А они требовали у меня - Еды! Еды! Топлива! Лекарств! Чтоб все было срочно им дано.

Я и сказала – миленькие, да вы же все деревни сожгли! Сожрали все, что можно было сожрать. Вы уничтожили народ, который делает еду, который делает дрова, который делает таблетки ваши! Что вы еще от меня хотите?! И вот он – немец тот - за это меня и придушил. За то, что я ему правду ответила.

Красное кровавое все у меня в глазах – и я чувствую, что я умираю. И вдруг только слышу – кричит чех-переводчик, мальчишка. «Не тронь!
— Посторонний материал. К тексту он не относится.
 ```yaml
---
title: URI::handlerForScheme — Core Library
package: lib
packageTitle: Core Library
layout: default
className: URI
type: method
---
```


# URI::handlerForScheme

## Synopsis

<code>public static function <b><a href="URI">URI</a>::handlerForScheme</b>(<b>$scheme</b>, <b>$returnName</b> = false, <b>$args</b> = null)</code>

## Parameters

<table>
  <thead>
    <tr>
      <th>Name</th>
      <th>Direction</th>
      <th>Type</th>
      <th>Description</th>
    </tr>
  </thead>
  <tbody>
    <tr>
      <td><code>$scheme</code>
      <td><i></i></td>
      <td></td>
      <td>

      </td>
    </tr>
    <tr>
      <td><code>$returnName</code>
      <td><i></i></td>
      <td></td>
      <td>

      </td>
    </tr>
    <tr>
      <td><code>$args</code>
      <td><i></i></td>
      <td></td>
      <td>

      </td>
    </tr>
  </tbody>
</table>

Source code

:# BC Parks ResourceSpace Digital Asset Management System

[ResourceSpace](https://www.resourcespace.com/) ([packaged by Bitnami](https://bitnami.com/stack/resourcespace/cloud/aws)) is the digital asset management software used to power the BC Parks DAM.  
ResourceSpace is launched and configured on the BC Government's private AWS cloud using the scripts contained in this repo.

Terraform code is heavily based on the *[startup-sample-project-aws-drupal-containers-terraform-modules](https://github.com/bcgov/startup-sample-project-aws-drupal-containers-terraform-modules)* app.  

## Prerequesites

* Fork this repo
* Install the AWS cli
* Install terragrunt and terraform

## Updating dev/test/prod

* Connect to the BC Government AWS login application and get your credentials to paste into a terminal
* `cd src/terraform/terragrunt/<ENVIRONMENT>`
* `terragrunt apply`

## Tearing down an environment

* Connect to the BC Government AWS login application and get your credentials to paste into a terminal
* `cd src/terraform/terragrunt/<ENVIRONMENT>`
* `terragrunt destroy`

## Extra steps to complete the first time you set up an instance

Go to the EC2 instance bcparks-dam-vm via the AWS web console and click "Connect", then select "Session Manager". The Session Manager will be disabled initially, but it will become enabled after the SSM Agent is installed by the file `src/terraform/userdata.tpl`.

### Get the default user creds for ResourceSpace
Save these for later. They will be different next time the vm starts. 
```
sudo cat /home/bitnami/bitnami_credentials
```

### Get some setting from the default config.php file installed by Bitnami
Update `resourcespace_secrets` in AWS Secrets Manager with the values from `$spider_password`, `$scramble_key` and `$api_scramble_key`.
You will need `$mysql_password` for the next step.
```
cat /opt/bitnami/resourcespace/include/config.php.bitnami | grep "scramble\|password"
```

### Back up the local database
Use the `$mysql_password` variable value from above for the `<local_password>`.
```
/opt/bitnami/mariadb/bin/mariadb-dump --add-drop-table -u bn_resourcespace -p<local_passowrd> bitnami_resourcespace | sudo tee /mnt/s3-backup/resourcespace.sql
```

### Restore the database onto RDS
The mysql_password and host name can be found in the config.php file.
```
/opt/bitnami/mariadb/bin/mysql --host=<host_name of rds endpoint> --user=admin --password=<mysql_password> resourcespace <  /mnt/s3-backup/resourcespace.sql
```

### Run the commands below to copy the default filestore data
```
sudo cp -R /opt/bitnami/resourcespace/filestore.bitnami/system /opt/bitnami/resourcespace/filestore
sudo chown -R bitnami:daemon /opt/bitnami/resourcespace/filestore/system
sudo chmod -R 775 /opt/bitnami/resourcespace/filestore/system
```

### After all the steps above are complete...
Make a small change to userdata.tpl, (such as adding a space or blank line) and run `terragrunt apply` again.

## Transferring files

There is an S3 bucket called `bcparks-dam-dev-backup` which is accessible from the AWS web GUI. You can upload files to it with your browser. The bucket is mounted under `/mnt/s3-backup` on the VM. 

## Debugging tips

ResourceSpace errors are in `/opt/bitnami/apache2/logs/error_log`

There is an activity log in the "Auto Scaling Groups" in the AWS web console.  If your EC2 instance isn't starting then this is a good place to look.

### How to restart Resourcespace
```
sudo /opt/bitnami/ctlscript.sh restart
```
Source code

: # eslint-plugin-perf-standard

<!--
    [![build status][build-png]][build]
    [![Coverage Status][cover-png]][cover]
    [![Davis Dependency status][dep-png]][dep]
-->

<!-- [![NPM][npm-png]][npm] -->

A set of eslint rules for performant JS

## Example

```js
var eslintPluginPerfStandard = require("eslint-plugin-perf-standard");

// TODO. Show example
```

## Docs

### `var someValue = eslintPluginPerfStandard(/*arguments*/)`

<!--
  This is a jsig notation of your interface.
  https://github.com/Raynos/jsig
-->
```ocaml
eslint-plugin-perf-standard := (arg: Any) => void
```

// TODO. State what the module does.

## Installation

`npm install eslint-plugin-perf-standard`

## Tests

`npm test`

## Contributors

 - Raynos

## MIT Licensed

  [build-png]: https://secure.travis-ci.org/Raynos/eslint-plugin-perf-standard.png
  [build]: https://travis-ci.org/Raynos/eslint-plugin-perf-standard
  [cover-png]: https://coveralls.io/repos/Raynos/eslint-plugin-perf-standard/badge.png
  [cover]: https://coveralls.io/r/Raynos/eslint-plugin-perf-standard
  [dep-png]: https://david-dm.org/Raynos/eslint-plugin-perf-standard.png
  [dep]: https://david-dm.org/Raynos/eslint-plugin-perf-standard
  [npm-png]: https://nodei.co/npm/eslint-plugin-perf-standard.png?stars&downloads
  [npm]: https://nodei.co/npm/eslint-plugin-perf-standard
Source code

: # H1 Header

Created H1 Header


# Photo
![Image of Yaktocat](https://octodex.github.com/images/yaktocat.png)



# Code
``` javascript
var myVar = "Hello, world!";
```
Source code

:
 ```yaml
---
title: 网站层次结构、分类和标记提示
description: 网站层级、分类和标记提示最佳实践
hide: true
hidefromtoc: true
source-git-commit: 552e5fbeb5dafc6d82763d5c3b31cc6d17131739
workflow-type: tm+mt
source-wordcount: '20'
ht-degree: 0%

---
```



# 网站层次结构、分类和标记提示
Все равно нас всех расстреляют!» И меня как тряханули – так, что голова чуть не оторвалась – и вышвырнули из палатки, прислонили к столбу, на котором держится вход палатки, и исчезли все. И вот тут я поняла, что такое воздух.. Когда он начал проходить в легкие.

Я не пошла жаловаться, потому что их все равно всех бы расстреляли. Потому что передо мной, перед тем, как мы приехали, два врача так и не выходили из палатки. Даже писать не выходили – писали в ведро, а я потом выносила. А этот немец – он потом прошел в Москве по Красной площади. Я посмотрела – вот он, каланча, самый высокий, самый старший из них. Я фамилии-то их не спрашивала, это мне не нужно было.